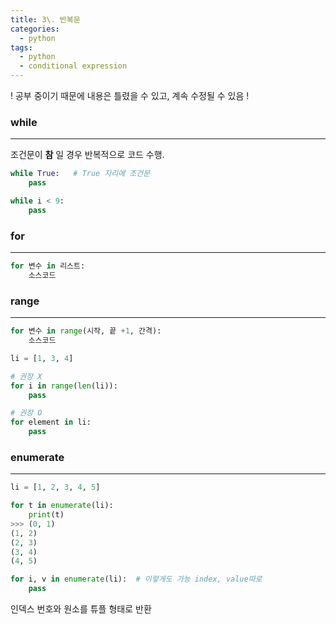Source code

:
 ```yaml
---
title: 3\. 반복문
categories: 
  - python
tags: 
  - python
  - conditional expression
---
```


! 공부 중이기 때문에 내용은 틀렸을 수 있고, 계속 수정될 수 있음 !

### while

---

조건문이 **참** 일 경우 반복적으로 코드 수행.

```python
while True:   # True 자리에 조건문
    pass

while i < 9:
    pass
```

### for

---

```python
for 변수 in 리스트:
    소스코드
```

### range

---

```python
for 변수 in range(시작, 끝 +1, 간격):
    소스코드
```

```python
li = [1, 3, 4]

# 권장 X
for i in range(len(li)):
    pass

# 권장 O
for element in li:
    pass
```

### enumerate

---

```python
li = [1, 2, 3, 4, 5]

for t in enumerate(li):
    print(t)
>>> (0, 1)
(1, 2)
(2, 3)
(3, 4)
(4, 5)

for i, v in enumerate(li):  # 이렇게도 가능 index, value따로
    pass
```

인덱스 번호와 원소를 튜플 형태로 반환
☆ ☆ ☆
◆ What is expected
Would you filter the records and copy each line that contains the word "enumerate"?

◆ Output
### enumerate
for t in enumerate(li):
for i, v in enumerate(li):  # 이렇게도 가능 index, value따로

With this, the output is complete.